E Pluribus Unum. Out of Many One. These are the words written on the Seal of the United States of America. This is our traditional motto. What this says to me is that, in unity, many pieces must come together. One person or thing standing alone is not unity—it is one person standing alone! The one can be a catalyst for unity—or disunity—but it takes other moving parts to come together.
Honesty is the basis of unity. I think of marriage or friendship. As long as each person is in a defensive mode, each presenting his/her “side,” unity is not possible. When each person is wanting to “prove” how “right” they are, there continues to be be a wall between them with no door. The poet Rumi says, “Out beyond our ideas of right and wrong, there is a field. I will meet you there.” Both people (or groups) have to move beyond who is “right” and who is “wrong.” It takes “deep listening” or even “radical listening” to hear exactly where the other person is coming from. Truly hearing allows the other person to feel seen for who they really are. It does not mean agreeing with the other’s position. It is simply saying, “I see you and hear you for the person you are.” If each is willing to risk vulnerability and honesty and allow themselves to be truly known, there is the possibility of meeting in that meadow out beyond who is right and who is wrong.
Unity is not about giving up ourselves or having to become like “the other.” It is about risking showing our authentic selves and allowing a safe space for others to do the same. This allows for a path to open that honors the humanity in each of us. Sometimes, the path is to go in different directions, but if we have truly “seen” the essence of each other, there can be peace in deciding to part. However, if it is done too easily, it can be an escape rather than courage.
I recall an incident when I lived in Asheville, NC. I had political signs in my yard that differed from the political leanings of my neighbors. One day I saw their son knocking down my signs and removing them. I went thru many emotions while watching from my window—anger, fear, sadness, hopelessness. After a period of prayer and meditation, I felt there was no purpose in trying to convince my neighbors of the “rightness” of my political beliefs. I asked myself, “Where are the places that we can meet?” My answer was that we both cared deeply for our families and our faith even though we came to very different ways of honoring and living out those beliefs. So I baked some brownies and took them to my neighbors. The brownies were a way of meeting out in the field beyond who was right and who was wrong. As a result, unsolicited, their son came and put my signs back up and apologized for taking them down. There arose a quiet understanding between us that even though we were very different people with very different beliefs, we honored each other as both being children of God. It was bittersweet leaving them when I moved from Asheville.
Just as there is deep and challenging work in creating unity in relationships and between groups, the first and deepest work is creating unity within ourselves.

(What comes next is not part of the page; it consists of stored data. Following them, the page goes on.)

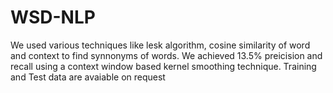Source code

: # WSD-NLP
We used various techniques like lesk algorithm, cosine similarity of word and context to find synnonyms of words. We achieved 13.5% preicision and recall using a context window based kernel smoothing technique.
Training and Test data are avaiable on request
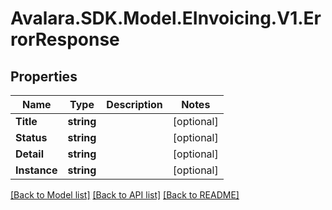 # Avalara.SDK.Model.EInvoicing.V1.ErrorResponse

## Properties

Name | Type | Description | Notes
------------ | ------------- | ------------- | -------------
**Title** | **string** |  | [optional] 
**Status** | **string** |  | [optional] 
**Detail** | **string** |  | [optional] 
**Instance** | **string** |  | [optional] 

[[Back to Model list]](../../../README.md#documentation-for-models) [[Back to API list]](../../../README.md#documentation-for-api-endpoints) [[Back to README]](../../../README.md)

We all have parts of ourselves that we love to show others! Because we are human, we all have parts of ourselves we don’t want to acknowledge—our envy, our judgement, our anger, our self-righteousness, our feelings of being damaged goods, our addictions, past unwise decisions, and the list goes on. Jung calls this our “shadow,” the part that lives in secrecy. Until we are willing to acknowledge these parts and bring them into the light, we will always be in battle with ourselves . We will be afraid to let others get too close in case they might discover those secret parts.
It is only when we look honestly within and name our shadow that we can begin the courageous journey of healing within. As we find unity within, we can then begin to find healing unity in our relationships and in our beloved country by taking away the power of the shadows that continue to keep us apart.
Let us meet each other in the meadow out beyond who is right and who is wrong. I will bring brownies.